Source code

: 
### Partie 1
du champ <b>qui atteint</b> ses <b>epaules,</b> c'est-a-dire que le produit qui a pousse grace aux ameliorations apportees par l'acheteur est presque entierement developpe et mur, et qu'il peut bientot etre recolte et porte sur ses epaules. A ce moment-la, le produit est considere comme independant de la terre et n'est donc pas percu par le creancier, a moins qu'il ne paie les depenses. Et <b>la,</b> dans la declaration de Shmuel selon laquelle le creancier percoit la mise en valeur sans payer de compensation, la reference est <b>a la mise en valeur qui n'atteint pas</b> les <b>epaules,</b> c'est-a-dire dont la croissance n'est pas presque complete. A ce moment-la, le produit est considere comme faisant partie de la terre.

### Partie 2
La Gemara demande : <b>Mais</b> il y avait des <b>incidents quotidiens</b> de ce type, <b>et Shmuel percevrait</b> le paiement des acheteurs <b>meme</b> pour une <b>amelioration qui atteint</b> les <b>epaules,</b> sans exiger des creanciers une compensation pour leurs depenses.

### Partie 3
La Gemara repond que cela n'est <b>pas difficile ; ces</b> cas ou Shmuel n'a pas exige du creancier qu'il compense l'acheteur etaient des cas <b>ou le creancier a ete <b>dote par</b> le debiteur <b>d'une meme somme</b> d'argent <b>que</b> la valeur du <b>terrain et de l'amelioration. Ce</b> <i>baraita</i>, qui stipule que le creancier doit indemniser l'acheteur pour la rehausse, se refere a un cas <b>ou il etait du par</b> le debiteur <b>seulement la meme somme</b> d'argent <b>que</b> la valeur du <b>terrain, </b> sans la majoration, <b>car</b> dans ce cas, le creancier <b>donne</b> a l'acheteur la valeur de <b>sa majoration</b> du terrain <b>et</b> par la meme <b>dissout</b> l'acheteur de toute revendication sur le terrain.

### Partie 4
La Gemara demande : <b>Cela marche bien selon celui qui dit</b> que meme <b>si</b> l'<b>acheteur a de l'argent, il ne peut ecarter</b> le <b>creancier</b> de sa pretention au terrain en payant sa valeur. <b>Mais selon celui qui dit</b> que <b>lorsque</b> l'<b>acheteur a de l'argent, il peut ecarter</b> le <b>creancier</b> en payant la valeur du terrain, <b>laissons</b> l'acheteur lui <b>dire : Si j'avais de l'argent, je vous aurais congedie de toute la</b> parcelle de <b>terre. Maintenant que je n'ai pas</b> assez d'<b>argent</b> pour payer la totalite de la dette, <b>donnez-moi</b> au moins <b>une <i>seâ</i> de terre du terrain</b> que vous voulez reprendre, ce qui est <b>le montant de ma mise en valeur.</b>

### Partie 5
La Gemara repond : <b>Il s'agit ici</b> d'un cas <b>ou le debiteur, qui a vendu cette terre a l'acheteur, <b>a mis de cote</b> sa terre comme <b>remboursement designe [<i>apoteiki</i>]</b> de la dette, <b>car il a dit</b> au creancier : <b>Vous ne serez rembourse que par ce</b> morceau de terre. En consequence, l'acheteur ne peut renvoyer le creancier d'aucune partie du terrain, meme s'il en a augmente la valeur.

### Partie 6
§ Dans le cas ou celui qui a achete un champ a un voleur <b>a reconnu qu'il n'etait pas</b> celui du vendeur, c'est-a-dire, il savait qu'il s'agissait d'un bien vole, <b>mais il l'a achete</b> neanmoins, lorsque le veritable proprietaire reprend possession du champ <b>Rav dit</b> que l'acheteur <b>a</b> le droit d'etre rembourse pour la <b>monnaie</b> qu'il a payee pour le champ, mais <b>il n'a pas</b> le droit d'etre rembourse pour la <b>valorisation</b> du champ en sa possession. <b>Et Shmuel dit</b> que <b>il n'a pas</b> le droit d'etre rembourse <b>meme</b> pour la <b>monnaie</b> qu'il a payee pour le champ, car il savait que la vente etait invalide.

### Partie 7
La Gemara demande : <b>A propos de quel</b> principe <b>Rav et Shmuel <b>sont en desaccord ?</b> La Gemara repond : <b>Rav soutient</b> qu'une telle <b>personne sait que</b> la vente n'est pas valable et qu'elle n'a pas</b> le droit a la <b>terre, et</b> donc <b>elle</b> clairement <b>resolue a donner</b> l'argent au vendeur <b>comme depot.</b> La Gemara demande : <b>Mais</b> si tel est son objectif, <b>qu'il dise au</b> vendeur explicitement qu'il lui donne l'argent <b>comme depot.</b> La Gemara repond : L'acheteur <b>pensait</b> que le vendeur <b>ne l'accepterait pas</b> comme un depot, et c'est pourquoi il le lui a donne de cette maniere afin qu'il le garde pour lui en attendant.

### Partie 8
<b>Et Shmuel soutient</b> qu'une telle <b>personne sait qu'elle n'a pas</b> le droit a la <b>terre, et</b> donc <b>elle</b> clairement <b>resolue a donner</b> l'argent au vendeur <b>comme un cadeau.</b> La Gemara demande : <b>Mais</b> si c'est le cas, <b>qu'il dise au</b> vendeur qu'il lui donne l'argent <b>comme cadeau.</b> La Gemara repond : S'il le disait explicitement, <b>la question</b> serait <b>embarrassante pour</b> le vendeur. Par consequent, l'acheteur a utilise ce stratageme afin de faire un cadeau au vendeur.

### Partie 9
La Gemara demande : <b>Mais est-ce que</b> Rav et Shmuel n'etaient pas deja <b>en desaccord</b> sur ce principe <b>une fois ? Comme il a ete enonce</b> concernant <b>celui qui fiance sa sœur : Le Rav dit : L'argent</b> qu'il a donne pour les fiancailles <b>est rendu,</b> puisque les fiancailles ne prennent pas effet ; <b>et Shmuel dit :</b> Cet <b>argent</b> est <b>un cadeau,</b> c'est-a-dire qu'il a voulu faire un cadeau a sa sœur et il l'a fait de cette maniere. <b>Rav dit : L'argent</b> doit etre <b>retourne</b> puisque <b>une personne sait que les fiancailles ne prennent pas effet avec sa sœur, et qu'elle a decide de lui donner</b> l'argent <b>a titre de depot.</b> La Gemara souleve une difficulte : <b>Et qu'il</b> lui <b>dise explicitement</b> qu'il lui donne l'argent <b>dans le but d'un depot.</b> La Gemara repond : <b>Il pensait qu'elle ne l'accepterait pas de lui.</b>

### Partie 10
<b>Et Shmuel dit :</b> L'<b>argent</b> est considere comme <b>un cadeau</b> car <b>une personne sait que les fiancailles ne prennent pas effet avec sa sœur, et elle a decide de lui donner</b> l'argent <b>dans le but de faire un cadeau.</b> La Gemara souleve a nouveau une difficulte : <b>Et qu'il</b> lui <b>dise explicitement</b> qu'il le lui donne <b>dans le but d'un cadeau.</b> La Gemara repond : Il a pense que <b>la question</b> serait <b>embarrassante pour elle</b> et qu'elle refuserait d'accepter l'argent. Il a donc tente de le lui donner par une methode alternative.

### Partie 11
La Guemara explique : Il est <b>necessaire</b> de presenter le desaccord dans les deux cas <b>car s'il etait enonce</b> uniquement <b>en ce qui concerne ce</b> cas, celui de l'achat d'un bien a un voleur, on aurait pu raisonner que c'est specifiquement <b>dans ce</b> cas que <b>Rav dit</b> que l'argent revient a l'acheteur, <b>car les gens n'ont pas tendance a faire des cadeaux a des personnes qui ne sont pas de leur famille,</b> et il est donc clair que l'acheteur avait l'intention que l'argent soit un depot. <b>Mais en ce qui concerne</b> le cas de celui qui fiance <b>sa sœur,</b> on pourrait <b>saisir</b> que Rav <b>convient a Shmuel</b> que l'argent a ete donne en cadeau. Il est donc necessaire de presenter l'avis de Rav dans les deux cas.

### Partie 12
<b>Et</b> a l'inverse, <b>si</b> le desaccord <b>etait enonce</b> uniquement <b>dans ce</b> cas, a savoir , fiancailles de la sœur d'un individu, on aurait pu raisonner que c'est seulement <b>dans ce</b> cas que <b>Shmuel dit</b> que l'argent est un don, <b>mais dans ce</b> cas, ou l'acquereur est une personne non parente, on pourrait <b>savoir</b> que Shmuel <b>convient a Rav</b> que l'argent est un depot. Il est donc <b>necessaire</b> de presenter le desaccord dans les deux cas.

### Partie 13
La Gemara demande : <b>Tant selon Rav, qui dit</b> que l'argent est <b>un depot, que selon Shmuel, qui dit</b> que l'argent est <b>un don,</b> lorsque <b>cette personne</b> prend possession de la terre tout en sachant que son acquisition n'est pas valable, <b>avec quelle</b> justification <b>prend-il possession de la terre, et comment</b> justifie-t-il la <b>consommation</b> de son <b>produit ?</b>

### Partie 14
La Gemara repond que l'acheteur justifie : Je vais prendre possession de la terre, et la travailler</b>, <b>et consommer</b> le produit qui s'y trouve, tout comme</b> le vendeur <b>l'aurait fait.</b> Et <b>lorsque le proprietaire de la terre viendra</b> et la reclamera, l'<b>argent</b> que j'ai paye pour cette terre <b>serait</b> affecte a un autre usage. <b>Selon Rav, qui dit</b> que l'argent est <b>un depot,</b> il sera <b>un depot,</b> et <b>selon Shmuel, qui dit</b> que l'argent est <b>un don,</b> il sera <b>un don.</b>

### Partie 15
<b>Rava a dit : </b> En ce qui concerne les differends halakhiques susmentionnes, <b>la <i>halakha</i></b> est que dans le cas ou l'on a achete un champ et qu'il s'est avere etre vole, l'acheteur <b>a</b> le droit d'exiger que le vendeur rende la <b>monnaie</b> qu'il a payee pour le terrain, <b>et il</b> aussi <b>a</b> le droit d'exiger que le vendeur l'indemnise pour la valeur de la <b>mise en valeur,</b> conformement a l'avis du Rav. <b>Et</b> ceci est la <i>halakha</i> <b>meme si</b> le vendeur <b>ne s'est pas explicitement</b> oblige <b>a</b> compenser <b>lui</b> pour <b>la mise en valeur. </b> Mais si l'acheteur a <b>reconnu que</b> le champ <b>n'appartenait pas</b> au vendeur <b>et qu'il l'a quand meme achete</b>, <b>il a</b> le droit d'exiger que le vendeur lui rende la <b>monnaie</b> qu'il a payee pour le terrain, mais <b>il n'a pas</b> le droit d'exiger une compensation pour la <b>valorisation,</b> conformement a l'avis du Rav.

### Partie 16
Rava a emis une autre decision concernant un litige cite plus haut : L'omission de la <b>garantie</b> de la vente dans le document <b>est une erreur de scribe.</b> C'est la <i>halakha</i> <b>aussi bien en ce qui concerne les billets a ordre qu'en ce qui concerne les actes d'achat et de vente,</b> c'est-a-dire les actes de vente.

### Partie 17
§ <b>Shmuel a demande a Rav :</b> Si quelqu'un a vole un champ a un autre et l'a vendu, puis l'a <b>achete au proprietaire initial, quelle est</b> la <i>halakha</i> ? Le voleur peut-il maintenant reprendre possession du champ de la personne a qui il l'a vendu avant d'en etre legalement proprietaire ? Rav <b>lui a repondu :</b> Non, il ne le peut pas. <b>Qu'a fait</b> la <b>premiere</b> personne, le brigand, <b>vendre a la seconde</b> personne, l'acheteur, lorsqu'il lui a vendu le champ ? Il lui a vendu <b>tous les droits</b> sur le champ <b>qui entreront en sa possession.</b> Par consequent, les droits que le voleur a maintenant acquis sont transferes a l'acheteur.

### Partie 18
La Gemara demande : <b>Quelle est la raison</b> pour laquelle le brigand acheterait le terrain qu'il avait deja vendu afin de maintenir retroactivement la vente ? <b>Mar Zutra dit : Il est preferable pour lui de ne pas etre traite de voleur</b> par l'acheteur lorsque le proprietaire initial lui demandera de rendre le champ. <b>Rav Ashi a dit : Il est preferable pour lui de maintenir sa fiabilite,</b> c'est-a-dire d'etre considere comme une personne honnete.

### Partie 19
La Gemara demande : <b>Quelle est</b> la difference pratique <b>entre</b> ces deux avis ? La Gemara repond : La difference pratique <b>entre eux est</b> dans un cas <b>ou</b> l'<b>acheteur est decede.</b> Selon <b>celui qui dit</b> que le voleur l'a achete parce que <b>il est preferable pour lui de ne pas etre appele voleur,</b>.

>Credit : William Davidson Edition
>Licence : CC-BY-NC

* * *

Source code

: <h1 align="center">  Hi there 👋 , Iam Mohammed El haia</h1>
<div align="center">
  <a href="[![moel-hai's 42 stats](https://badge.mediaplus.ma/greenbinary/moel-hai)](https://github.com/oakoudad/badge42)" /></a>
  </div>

---

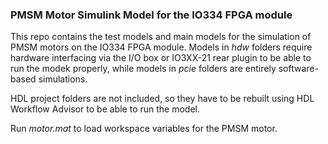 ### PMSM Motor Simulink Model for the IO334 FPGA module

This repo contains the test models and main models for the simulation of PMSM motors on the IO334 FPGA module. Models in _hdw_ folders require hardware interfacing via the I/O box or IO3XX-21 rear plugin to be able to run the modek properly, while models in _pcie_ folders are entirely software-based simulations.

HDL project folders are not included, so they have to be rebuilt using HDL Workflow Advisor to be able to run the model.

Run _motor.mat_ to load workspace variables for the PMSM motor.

» **INSTRUCTIONS FOR THE TASK**: Reproduce every line above containing "center".

» **EXERCISE RESPONSE**:
: <h1 align="center">  Hi there 👋 , Iam Mohammed El haia</h1>
<div align="center">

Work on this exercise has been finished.